====== DATA TO USE

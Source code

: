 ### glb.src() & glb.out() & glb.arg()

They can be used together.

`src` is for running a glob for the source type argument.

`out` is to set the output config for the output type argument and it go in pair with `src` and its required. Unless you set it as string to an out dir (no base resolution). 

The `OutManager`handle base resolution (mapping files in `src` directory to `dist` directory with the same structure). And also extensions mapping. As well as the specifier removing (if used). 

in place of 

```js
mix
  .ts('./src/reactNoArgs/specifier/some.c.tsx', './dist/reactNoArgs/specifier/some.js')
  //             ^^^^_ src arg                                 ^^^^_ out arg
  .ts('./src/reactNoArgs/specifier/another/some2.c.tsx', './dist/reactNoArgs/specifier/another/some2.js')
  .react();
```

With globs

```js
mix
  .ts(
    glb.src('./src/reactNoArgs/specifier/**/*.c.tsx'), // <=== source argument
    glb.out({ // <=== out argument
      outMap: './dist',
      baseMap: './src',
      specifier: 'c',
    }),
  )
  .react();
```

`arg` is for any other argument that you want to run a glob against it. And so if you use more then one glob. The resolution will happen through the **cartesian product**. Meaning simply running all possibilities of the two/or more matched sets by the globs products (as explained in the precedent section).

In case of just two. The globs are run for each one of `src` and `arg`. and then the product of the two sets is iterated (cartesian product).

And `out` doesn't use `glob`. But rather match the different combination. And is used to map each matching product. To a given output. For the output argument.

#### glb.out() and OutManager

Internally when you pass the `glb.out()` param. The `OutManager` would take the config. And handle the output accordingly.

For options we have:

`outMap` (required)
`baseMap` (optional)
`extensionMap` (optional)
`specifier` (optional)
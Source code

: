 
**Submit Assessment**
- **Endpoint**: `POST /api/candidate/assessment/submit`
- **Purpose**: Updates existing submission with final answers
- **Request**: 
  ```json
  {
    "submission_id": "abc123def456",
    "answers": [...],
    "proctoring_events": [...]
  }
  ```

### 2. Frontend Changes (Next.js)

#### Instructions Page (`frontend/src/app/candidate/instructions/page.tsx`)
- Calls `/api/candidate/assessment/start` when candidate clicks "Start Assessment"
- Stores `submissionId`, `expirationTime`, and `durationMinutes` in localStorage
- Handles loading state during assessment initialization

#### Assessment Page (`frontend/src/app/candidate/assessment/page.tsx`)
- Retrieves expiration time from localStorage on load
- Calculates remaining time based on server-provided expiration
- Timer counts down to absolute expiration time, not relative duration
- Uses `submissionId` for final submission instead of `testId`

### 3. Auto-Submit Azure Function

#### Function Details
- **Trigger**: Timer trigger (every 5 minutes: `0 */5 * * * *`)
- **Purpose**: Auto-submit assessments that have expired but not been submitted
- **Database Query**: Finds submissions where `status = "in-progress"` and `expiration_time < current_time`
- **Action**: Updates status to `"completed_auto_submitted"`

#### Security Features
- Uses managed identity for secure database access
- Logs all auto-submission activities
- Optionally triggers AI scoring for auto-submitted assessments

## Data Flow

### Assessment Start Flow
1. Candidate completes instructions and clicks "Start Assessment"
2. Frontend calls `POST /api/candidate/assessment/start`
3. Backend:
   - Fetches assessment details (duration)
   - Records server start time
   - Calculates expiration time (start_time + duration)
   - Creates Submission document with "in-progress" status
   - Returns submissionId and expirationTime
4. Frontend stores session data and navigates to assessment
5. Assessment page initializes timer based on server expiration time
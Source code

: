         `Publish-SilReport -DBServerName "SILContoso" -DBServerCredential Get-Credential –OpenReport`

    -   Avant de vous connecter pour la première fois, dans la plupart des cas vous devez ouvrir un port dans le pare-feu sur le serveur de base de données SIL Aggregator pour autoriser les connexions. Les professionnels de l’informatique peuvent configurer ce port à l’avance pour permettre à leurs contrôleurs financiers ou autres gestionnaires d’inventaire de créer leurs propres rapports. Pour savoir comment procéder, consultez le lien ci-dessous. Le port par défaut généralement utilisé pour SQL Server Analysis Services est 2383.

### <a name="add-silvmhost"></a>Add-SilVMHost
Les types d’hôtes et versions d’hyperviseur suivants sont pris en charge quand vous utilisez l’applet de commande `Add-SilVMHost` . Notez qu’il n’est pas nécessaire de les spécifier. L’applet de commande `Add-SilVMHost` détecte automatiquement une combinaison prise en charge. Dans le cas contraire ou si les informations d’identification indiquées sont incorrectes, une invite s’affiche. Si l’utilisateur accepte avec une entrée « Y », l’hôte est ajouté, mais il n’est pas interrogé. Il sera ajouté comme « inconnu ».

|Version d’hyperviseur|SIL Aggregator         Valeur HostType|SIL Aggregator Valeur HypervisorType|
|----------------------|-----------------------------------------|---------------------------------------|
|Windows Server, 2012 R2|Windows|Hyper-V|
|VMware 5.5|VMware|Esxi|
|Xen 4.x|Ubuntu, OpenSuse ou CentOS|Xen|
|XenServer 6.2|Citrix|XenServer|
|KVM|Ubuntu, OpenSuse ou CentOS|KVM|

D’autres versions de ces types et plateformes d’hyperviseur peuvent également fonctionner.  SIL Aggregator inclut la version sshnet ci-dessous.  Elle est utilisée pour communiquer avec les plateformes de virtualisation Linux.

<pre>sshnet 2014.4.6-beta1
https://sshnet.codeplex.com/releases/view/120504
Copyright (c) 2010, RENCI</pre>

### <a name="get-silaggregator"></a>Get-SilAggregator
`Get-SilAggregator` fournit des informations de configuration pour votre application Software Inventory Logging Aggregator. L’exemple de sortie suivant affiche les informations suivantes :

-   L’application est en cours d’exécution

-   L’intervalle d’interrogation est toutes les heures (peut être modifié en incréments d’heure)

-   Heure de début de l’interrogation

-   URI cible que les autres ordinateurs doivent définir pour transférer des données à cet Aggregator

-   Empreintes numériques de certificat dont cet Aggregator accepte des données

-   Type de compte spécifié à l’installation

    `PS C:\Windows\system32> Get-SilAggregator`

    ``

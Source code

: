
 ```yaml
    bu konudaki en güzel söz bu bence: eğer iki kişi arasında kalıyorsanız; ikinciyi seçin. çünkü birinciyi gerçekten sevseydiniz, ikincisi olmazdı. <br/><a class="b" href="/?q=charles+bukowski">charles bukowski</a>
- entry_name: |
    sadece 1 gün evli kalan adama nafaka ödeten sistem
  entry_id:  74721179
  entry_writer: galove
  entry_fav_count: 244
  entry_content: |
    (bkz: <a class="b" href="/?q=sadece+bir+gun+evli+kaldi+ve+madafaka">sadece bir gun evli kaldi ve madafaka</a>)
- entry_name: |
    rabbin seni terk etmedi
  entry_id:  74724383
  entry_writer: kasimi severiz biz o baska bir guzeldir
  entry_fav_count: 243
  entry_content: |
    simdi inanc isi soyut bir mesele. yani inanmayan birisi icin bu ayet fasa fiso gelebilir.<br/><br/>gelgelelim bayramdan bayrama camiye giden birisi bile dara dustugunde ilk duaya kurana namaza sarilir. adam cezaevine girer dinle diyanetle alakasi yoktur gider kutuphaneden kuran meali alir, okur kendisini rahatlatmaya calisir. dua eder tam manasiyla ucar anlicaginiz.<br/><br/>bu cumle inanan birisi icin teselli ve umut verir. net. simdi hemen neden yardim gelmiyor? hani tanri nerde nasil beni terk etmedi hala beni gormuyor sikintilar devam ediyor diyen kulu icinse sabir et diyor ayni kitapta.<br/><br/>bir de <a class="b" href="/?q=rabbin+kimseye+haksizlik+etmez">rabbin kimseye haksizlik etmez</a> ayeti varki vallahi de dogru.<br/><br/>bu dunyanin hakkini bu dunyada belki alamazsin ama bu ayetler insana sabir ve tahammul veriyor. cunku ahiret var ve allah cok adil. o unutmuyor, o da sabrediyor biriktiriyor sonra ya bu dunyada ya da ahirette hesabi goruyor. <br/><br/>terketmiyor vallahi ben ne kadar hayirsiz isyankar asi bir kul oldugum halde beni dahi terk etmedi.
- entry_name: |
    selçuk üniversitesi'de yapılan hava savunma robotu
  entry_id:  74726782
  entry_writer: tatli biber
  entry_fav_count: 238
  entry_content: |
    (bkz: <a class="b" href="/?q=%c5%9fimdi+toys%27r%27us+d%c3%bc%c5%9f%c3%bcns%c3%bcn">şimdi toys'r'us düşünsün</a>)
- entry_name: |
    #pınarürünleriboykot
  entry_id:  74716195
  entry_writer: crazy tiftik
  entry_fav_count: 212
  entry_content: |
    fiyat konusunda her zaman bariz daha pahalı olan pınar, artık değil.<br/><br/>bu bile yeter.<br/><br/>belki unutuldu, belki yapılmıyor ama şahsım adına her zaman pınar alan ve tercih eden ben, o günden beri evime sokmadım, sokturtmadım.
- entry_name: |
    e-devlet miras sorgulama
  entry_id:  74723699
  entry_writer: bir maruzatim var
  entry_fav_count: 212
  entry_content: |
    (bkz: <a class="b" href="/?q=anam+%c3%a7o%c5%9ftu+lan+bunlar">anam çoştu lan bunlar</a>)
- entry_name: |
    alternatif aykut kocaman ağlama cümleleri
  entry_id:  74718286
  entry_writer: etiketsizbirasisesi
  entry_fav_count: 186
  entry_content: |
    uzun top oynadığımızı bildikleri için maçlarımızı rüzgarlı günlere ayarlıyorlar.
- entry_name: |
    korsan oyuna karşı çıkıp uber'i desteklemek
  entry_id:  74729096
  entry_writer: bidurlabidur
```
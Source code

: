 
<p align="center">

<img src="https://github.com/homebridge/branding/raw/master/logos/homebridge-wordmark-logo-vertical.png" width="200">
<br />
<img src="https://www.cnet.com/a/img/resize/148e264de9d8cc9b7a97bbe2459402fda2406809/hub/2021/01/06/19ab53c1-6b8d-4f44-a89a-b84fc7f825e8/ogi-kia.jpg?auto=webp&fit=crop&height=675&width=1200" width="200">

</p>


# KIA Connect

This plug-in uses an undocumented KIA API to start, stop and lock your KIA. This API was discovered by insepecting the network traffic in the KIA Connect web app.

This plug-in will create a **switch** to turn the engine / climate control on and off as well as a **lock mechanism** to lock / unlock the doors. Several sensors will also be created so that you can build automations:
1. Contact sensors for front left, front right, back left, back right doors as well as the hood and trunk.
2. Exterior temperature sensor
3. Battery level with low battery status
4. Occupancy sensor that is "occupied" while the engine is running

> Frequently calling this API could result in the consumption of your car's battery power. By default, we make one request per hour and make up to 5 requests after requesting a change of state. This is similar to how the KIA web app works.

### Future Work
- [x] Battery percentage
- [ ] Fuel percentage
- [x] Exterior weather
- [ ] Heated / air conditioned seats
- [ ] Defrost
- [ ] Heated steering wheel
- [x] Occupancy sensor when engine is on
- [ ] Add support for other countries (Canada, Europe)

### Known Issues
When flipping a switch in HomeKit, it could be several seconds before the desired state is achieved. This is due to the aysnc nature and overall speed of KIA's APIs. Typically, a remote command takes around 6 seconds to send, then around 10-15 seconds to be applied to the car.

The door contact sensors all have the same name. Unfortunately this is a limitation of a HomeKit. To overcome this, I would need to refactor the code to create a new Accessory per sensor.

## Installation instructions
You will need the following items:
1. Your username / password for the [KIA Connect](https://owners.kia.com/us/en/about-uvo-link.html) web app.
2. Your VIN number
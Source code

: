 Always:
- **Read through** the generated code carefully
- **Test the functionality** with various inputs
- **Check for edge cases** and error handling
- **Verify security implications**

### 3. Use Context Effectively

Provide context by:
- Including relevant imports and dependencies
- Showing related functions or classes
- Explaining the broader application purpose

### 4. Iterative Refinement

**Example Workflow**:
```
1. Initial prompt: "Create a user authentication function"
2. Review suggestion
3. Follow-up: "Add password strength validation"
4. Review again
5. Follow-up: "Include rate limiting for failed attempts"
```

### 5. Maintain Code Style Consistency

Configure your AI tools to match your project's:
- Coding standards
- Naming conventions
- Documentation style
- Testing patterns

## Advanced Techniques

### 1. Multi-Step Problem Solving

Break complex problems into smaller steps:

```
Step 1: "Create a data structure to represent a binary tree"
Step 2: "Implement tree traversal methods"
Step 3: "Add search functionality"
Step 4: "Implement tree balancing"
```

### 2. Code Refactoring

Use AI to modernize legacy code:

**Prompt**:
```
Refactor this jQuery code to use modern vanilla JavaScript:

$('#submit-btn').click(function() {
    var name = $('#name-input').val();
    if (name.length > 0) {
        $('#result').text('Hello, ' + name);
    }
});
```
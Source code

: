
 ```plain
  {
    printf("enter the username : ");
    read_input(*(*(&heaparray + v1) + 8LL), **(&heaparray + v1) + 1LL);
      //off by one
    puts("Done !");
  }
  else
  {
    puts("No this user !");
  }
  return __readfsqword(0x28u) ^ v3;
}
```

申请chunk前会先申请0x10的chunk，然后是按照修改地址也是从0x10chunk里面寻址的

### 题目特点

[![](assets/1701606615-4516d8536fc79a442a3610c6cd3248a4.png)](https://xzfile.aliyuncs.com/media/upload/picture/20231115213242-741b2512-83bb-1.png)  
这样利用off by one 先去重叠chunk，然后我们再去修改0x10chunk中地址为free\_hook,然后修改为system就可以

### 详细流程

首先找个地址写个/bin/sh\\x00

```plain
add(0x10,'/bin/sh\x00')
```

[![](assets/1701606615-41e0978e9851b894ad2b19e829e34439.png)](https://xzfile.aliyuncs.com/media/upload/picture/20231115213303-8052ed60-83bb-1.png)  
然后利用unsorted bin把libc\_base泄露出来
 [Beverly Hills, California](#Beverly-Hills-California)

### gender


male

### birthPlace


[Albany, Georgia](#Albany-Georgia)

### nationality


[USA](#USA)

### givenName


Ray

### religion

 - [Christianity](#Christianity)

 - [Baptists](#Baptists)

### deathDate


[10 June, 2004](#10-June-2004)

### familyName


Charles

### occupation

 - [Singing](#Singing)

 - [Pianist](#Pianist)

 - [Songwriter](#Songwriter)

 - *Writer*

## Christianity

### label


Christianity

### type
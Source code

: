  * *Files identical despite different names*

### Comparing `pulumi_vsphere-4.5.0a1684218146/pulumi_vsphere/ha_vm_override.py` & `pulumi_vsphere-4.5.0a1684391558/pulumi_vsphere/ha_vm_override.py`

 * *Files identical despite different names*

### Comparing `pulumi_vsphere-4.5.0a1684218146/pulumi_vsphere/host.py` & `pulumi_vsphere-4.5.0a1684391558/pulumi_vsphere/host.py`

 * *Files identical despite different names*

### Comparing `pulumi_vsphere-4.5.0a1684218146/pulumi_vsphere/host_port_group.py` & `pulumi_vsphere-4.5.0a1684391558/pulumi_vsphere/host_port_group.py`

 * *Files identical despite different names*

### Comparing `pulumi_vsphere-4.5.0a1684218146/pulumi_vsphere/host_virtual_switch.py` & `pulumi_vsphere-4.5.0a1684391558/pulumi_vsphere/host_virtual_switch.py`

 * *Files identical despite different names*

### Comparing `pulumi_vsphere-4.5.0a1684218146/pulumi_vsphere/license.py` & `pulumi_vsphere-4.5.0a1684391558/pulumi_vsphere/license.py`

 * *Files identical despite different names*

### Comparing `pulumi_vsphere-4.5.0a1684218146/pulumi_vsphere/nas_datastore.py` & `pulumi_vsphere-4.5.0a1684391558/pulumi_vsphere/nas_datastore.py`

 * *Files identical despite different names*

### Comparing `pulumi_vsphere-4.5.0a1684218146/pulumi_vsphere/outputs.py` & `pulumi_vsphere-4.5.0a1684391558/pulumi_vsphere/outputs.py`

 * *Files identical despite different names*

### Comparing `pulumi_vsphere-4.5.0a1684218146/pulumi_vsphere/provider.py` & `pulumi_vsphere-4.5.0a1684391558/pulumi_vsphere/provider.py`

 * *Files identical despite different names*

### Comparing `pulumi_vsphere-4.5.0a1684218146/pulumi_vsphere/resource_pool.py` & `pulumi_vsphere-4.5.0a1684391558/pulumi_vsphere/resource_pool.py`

============

- **WORK TO COMPLETE**: Filter this listing and copy only the lines holding the word "Windows".

- **REPLY**:
|Windows Server, 2012 R2|Windows|Hyper-V|
    `PS C:\Windows\system32> Get-SilAggregator`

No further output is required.